Exercise: Make an exact transcript of the lines in the data below, starting with the one containing "ejemplo de ambos" and going on through the one containing "d'expérience du personnage.", with both included and the pictures left out.

Saved entries
....

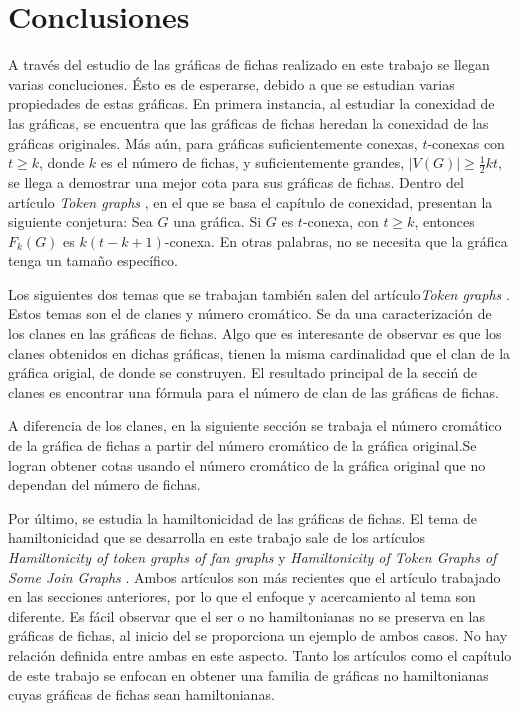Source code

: \chapter{Conclusiones}
\label{sec:conclusiones}


A trav\'es del estudio de las gr\'aficas de fichas realizado en este trabajo se
llegan varias concluciones. \'Esto es de esperarse, debido a que se estudian
varias propiedades de estas gr\'aficas. En primera instancia, al estudiar la
conexidad de las gr\'aficas, se encuentra que las gr\'aficas de fichas heredan
la conexidad de las gr\'aficas originales. M\'as a\'un, para gr\'aficas
suficientemente conexas, $t$-conexas con $t \geq k$, donde $k$ es el n\'umero de
fichas, y suficientemente grandes, $|V(G)| \geq \frac{1}{2}kt$, se llega a
demostrar una mejor cota para sus gr\'aficas de fichas. Dentro del art\'iculo
\textit{Token graphs} \cite{fabilaToken}, en el que se basa el cap\'itulo de
conexidad, presentan la siguiente conjetura: Sea $G$ una gr\'afica. Si $G$ es
$t$-conexa, con $t \geq k$, entonces $F_k(G)$ es $k(t-k+1)$-conexa. En otras
palabras, no se necesita que la gr\'afica tenga un tama\~{n}o espec\'ifico.


Los siguientes dos temas que se trabajan tambi\'en salen del
art\'iculo\textit{Token graphs} \cite{fabilaToken}. Estos temas son el de clanes
y n\'umero crom\'atico. Se da una caracterizaci\'on de los clanes en las
gr\'aficas de fichas. Algo que es interesante de observar es que los clanes
obtenidos en dichas gr\'aficas, tienen la misma cardinalidad que el clan de la
gr\'afica origial, de donde se construyen. El resultado principal de la secci\'n
de clanes es encontrar una f\'ormula para el n\'umero de clan de las gr\'aficas
de fichas.

A diferencia de los clanes, en la siguiente secci\'on se trabaja el n\'umero
crom\'atico de la gr\'afica de fichas a partir del n\'umero crom\'atico de la
gr\'afica original.Se logran obtener cotas usando el n\'umero crom\'atico de la
gr\'afica original que no dependan del n\'umero de fichas. 

Por \'ultimo, se estudia la hamiltonicidad de las gr\'aficas de fichas. El tema
de hamiltonicidad que se desarrolla en este trabajo sale de los art\'iculos
\textit{Hamiltonicity of token graphs of fan graphs} \cite{riveraHamilt} y
\textit{Hamiltonicity of Token Graphs of Some Join Graphs} \cite{adameHamilt}.
Ambos art\'iculos son m\'as recientes que el art\'iculo trabajado en las
secciones anteriores, por lo que el enfoque y acercamiento al tema son
diferente. Es f\'acil observar que el ser o no hamiltonianas no se preserva en
las gr\'aficas de fichas, al inicio del  se proporciona un
ejemplo de ambos casos. No hay relaci\'on definida entre ambas en este aspecto.
Tanto los art\'iculos como el cap\'itulo de este trabajo se enfocan en obtener
una familia de gr\'aficas no hamiltonianas cuyas gr\'aficas de fichas sean
hamiltonianas. 

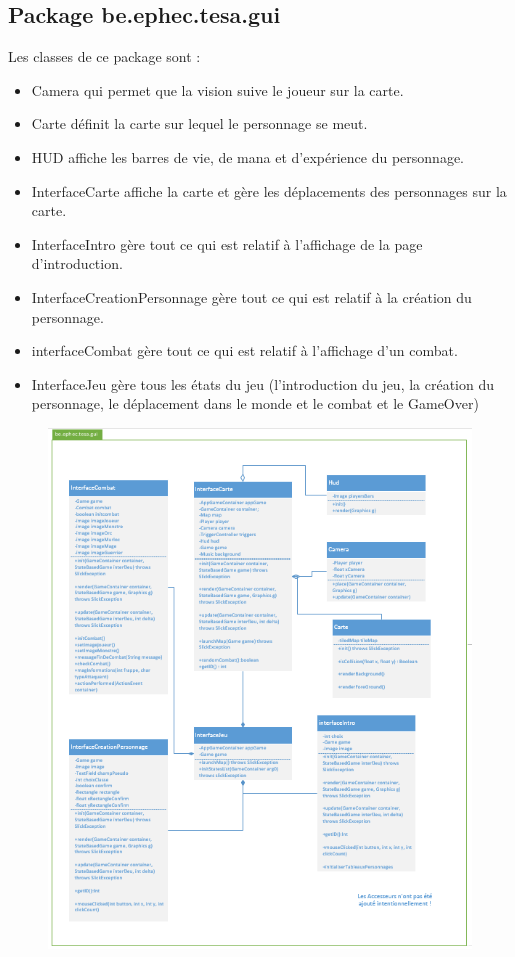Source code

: \documentclass[a4paper,titlepage]{article}
\begin{document}
	\newpage
	\subsection{Package \og be.ephec.tesa.gui \fg{} }
	Les classes de ce package sont :
	\begin{itemize}
		\item \og Camera \fg{} qui permet que la vision suive le joueur sur la carte.
		\item \og Carte \fg{} définit la carte sur lequel le personnage se meut. 
		\item \og HUD \fg{}  affiche les barres de vie, de mana et d'expérience du personnage.
		\item \og InterfaceCarte \fg{} affiche la carte et gère les déplacements des personnages sur la carte.
		\item \og InterfaceIntro \fg{} gère tout ce qui est relatif à l'affichage de la page d'introduction.
		\item \og InterfaceCreationPersonnage \fg{} gère tout ce qui est relatif à la création du personnage.
		\item \og interfaceCombat \fg{} gère tout ce qui est relatif à l'affichage d'un combat.
		\item \og InterfaceJeu \fg{} gère tous les états du jeu (l'introduction du jeu, la création du personnage, le déplacement dans le monde et le combat et le GameOver)
	\end{itemize}
	\begin{figure}[h!]
		\includegraphics[scale=0.92]{Pgui.png}
	\end{figure}
	\clearpage
	
\end{document}
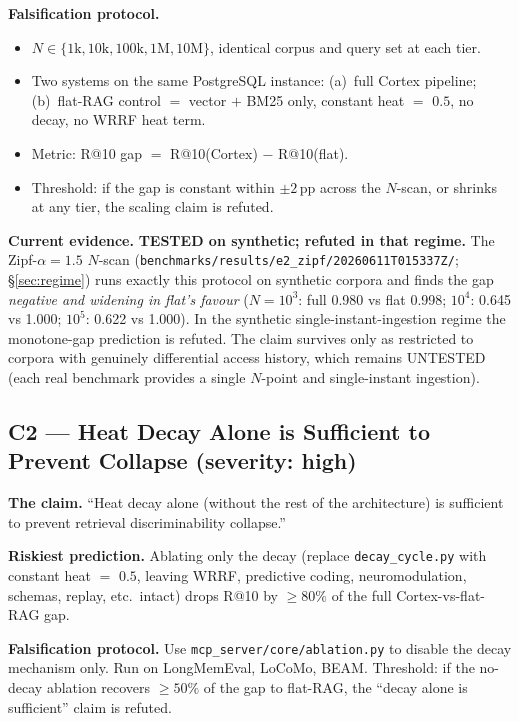 \documentclass[11pt]{article}
\begin{document}
\textbf{Falsification protocol.}
\begin{itemize}
  \item $N \in \{1\mathrm{k}, 10\mathrm{k}, 100\mathrm{k},
        1\mathrm{M}, 10\mathrm{M}\}$, identical corpus and query
        set at each tier.
  \item Two systems on the same PostgreSQL instance:
        (a)~full Cortex pipeline; (b)~flat-RAG control $=$
        vector $+$ BM25 only, constant heat $=$ $0.5$, no decay,
        no WRRF heat term.
  \item Metric: R@10 gap $=$ R@10(Cortex) $-$ R@10(flat).
  \item Threshold: if the gap is constant within $\pm 2$\,pp
        across the $N$-scan, or shrinks at any tier, the scaling
        claim is refuted.
\end{itemize}

\textbf{Current evidence.} \textbf{TESTED on synthetic; refuted in
that regime.}  The Zipf-$\alpha{=}1.5$ $N$-scan
(\texttt{benchmarks/results/e2\_zipf/20260611T015337Z/};
\S\ref{sec:regime}) runs exactly this protocol on synthetic corpora
and finds the gap \emph{negative and widening in flat's favour}
($N{=}10^3$: full 0.980 vs flat 0.998; $10^4$: 0.645 vs 1.000;
$10^5$: 0.622 vs 1.000).  In the synthetic single-instant-ingestion
regime the monotone-gap prediction is refuted.  The claim survives
only as restricted to corpora with genuinely differential access
history, which remains UNTESTED (each real benchmark provides a
single $N$-point and single-instant ingestion).

\subsection{C2 --- Heat Decay Alone is Sufficient to Prevent Collapse (severity: high)}
\label{app:popper-c2}

\textbf{The claim.} ``Heat decay alone (without the rest of the
architecture) is sufficient to prevent retrieval discriminability
collapse.''

\textbf{Riskiest prediction.}  Ablating only the decay (replace
\texttt{decay\_cycle.py} with constant heat $=$ $0.5$, leaving WRRF,
predictive coding, neuromodulation, schemas, replay, etc.\ intact)
drops R@10 by $\ge 80\%$ of the full Cortex-vs-flat-RAG gap.

\textbf{Falsification protocol.}  Use
\texttt{mcp\_server/core/ablation.py} to disable the decay
mechanism only.  Run on LongMemEval, LoCoMo, BEAM.  Threshold: if
the no-decay ablation recovers $\ge 50\%$ of the gap to flat-RAG,
the ``decay alone is sufficient'' claim is refuted.
\end{document}

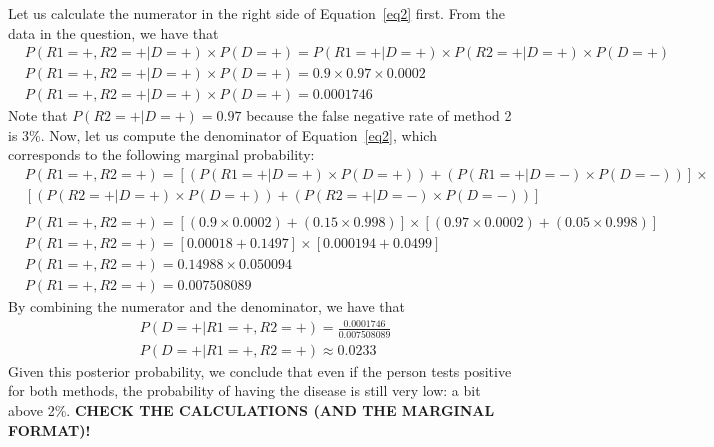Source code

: \documentclass[leqno]{article}
\begin{document}
\noindent Let us calculate the numerator in the right side of Equation~\ref{eq2} first. From
the data in the question, we have that
\begin{equation*}
\begin{split}
&P(R1 = +, R2 = +| D = +) \times P(D = +) = P(R1 = +|D = +) \times P(R2 = +| D = +) \times P(D = +)
\\
&P(R1 = +, R2 = +| D = +) \times P(D = +) = 0.9 \times 0.97 \times 0.0002
\\
&P(R1 = +, R2 = +| D = +) \times P(D = +) = 0.0001746
\end{split}  
\end{equation*}  
Note that $P(R2 = +| D = +) = 0.97$ because the false negative rate of method 2 is 3\%. Now, let us
compute the denominator of Equation~\ref{eq2}, which corresponds to the following marginal
probability:
\begin{equation*}
\begin{split}
&P(R1 = +, R2 = +) = [(P(R1 = +|D = +) \times P(D = +)) + (P(R1 = +|D = -) \times P(D = -))] \times
\\
&[(P(R2 = +|D = +) \times P(D = +)) + (P(R2 = +|D = -) \times P(D = -))]
\\
\\
&P(R1 = +, R2 = +) = [(0.9 \times 0.0002) + (0.15 \times 0.998)] \times [(0.97 \times 0.0002) + (0.05 \times 0.998)]
\\
&P(R1 = +, R2 = +) = [0.00018 + 0.1497] \times [0.000194 + 0.0499]
\\
&P(R1 = +, R2 = +) = 0.14988 \times 0.050094
\\
&P(R1 = +, R2 = +) = 0.007508089
\end{split}  
\end{equation*}
By combining the numerator and the denominator, we have that
\begin{equation*}
\begin{split}
&P(D = +| R1 = +, R2 = +) = \frac{0.0001746}{0.007508089}
\\
&P(D = +| R1 = +, R2 = +) \approx 0.0233
\end{split}  
\end{equation*}
Given this posterior probability, we conclude that even if the person tests positive for both methods, the probability of having the
disease is still very low: a bit above 2\%. \textbf{CHECK THE CALCULATIONS (AND THE MARGINAL FORMAT)!}
\end{document}
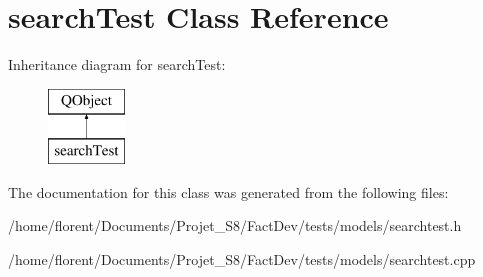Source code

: \hypertarget{classsearchTest}{\section{search\-Test Class Reference}
\label{classsearchTest}
}
Inheritance diagram for search\-Test\-:\begin{figure}[H]
\begin{center}
\leavevmode
\includegraphics[height=2.000000cm]{d7/d51/classsearchTest}
\end{center}
\end{figure}


The documentation for this class was generated from the following files\-:\begin{DoxyCompactItemize}
\item 
/home/florent/\-Documents/\-Projet\-\_\-\-S8/\-Fact\-Dev/tests/models/searchtest.\-h\item 
/home/florent/\-Documents/\-Projet\-\_\-\-S8/\-Fact\-Dev/tests/models/searchtest.\-cpp\end{DoxyCompactItemize}
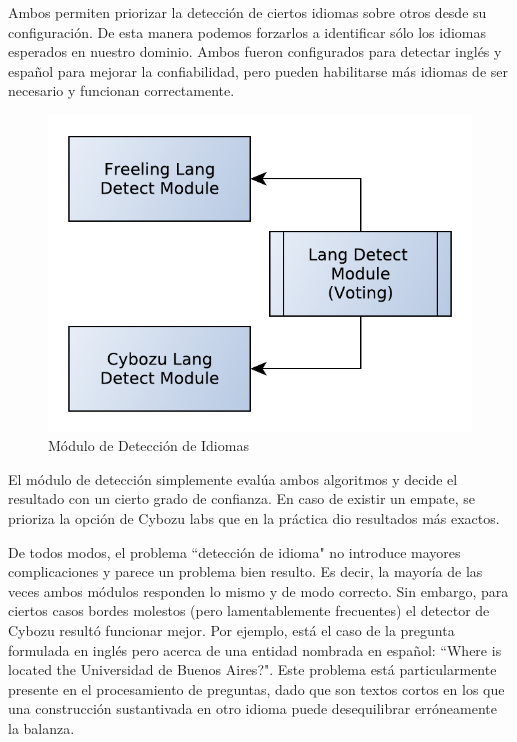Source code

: Ambos permiten priorizar la detección de ciertos idiomas sobre otros desde su configuración.
De esta manera podemos forzarlos a identificar sólo los idiomas esperados en nuestro dominio. 
Ambos fueron configurados para detectar inglés y español para mejorar la confiabilidad,
pero pueden habilitarse más idiomas de ser necesario y funcionan correctamente. 

\begin{figure}
  \centering
    \includegraphics[scale=0.5]{graficos/LangDetect}
  \caption{Módulo de Detección de Idiomas}
  \label{fig:LangDetect}
\end{figure}


El módulo de detección simplemente evalúa ambos algoritmos y 
decide el resultado con un cierto grado de confianza. En caso de existir un empate, se 
prioriza la opción de Cybozu labs que en la práctica dio resultados más exactos.

De todos modos, el problema ``detección de idioma" no introduce mayores complicaciones y parece un problema bien resulto.
Es decir, la mayoría de las veces ambos módulos responden lo mismo y de modo correcto.
Sin embargo, para ciertos casos bordes molestos (pero lamentablemente frecuentes)
el detector de Cybozu resultó funcionar mejor. Por ejemplo, está el caso de la pregunta formulada en inglés pero acerca de una entidad nombrada en español: 
``Where is located the Universidad de Buenos Aires?". Este problema está particularmente presente en el procesamiento de preguntas, dado que son textos cortos en los que una construcción sustantivada en otro idioma puede desequilibrar erróneamente la balanza.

....

Output:
ejemplo de ambos casos. No hay relaci\'on definida entre ambas en este aspecto.
Tanto los art\'iculos como el cap\'itulo de este trabajo se enfocan en obtener
una familia de gr\'aficas no hamiltonianas cuyas gr\'aficas de fichas sean
hamiltonianas. 

Source code

: \documentclass[a4paper,titlepage]{article}
\begin{document}
	\newpage
	\subsection{Package \og be.ephec.tesa.gui \fg{} }
	Les classes de ce package sont :
	\begin{itemize}
		\item \og Camera \fg{} qui permet que la vision suive le joueur sur la carte.
		\item \og Carte \fg{} définit la carte sur lequel le personnage se meut. 
		\item \og HUD \fg{}  affiche les barres de vie, de mana et d'expérience du personnage.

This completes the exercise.